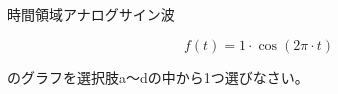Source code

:時間領域アナログサイン波

\[
f(t) = 1 \cdot \cos( 2 \pi \cdot t )
\]

\bigskip
\noindent  のグラフを選択肢a〜dの中から1つ選びなさい。
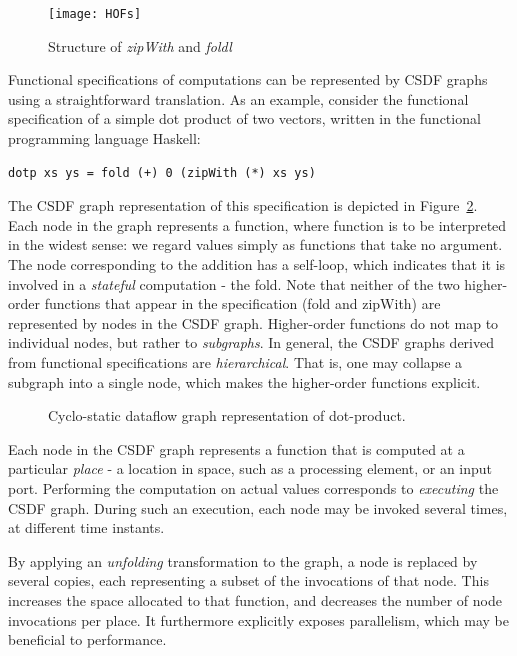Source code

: \makeatother\documentclass[10pt,english,oneside,twocolumn,a4paper]{article}%
\begin{document}
  \begin{figure}[h!]
    \centering
    \texttt{[image: HOFs]}
    \caption{Structure of \emph{zipWith} and \emph{foldl}}
    \label{fig:zipwthandfoldlstruct}
  \end{figure}

  Functional specifications of computations can be represented by CSDF graphs using a straightforward translation.
  As an example, consider the functional specification of a simple dot product of two vectors, written in the functional programming language Haskell:

\begin{verbatim}
dotp xs ys = fold (+) 0 (zipWith (*) xs ys)  
\end{verbatim}

  The CSDF graph representation of this specification is depicted in Figure~\ref{fig:csdf-dotproduct}.
  Each node in the graph represents a function, where function is to be interpreted in the widest sense: we regard values simply as functions that take no argument.
  The node corresponding to the addition has a self-loop, which indicates that it is involved in a \emph{stateful} computation - the fold.
  Note that neither of the two higher-order functions that appear in the specification (fold and zipWith) are represented by nodes in the CSDF graph.
  Higher-order functions do not map to individual nodes, but rather to \emph{subgraphs}.
  In general, the CSDF graphs derived from functional specifications are \emph{hierarchical}.
  That is, one may collapse a subgraph into a single node, which makes the higher-order functions explicit.

  \begin{figure}[h!]
    \centering
    
    \caption{Cyclo-static dataflow graph representation of dot-product.}
    \label{fig:csdf-dotproduct}
  \end{figure}

  Each node in the CSDF graph represents a function that is computed at a particular \emph{place} - a location in space, such as a processing element, or an input port.
  Performing the computation on actual values corresponds to \emph{executing} the CSDF graph.
  During such an execution, each node may be invoked several times, at different time instants.

  By applying an \emph{unfolding} transformation to the graph, a node is replaced by several copies, each representing a subset of the invocations of that node.
  This increases the space allocated to that function, and decreases the number of node invocations per place.
  It furthermore explicitly exposes parallelism, which may be beneficial to performance.
  
\end{document}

→ TASK:
Return all the records exactly, excluding images.

→ RESULT OF THIS EXERCISE:
Source code

:時間領域アナログサイン波

\[
f(t) = 1 \cdot \cos( 2 \pi \cdot t )
\]

\bigskip
\noindent  のグラフを選択肢a〜dの中から1つ選びなさい。
Source code

: \makeatother\documentclass[10pt,english,oneside,twocolumn,a4paper]{article}%
\begin{document}
  \begin{figure}[h!]
    \centering
    \texttt{[image: HOFs]}
    \caption{Structure of \emph{zipWith} and \emph{foldl}}
    \label{fig:zipwthandfoldlstruct}
  \end{figure}

  Functional specifications of computations can be represented by CSDF graphs using a straightforward translation.
  As an example, consider the functional specification of a simple dot product of two vectors, written in the functional programming language Haskell:

\begin{verbatim}
dotp xs ys = fold (+) 0 (zipWith (*) xs ys)  
\end{verbatim}

  The CSDF graph representation of this specification is depicted in Figure~\ref{fig:csdf-dotproduct}.
  Each node in the graph represents a function, where function is to be interpreted in the widest sense: we regard values simply as functions that take no argument.
  The node corresponding to the addition has a self-loop, which indicates that it is involved in a \emph{stateful} computation - the fold.
  Note that neither of the two higher-order functions that appear in the specification (fold and zipWith) are represented by nodes in the CSDF graph.
  Higher-order functions do not map to individual nodes, but rather to \emph{subgraphs}.
  In general, the CSDF graphs derived from functional specifications are \emph{hierarchical}.
  That is, one may collapse a subgraph into a single node, which makes the higher-order functions explicit.

  \begin{figure}[h!]
    \centering
    
    \caption{Cyclo-static dataflow graph representation of dot-product.}
    \label{fig:csdf-dotproduct}
  \end{figure}

  Each node in the CSDF graph represents a function that is computed at a particular \emph{place} - a location in space, such as a processing element, or an input port.
  Performing the computation on actual values corresponds to \emph{executing} the CSDF graph.
  During such an execution, each node may be invoked several times, at different time instants.

  By applying an \emph{unfolding} transformation to the graph, a node is replaced by several copies, each representing a subset of the invocations of that node.
  This increases the space allocated to that function, and decreases the number of node invocations per place.
  It furthermore explicitly exposes parallelism, which may be beneficial to performance.
  
\end{document}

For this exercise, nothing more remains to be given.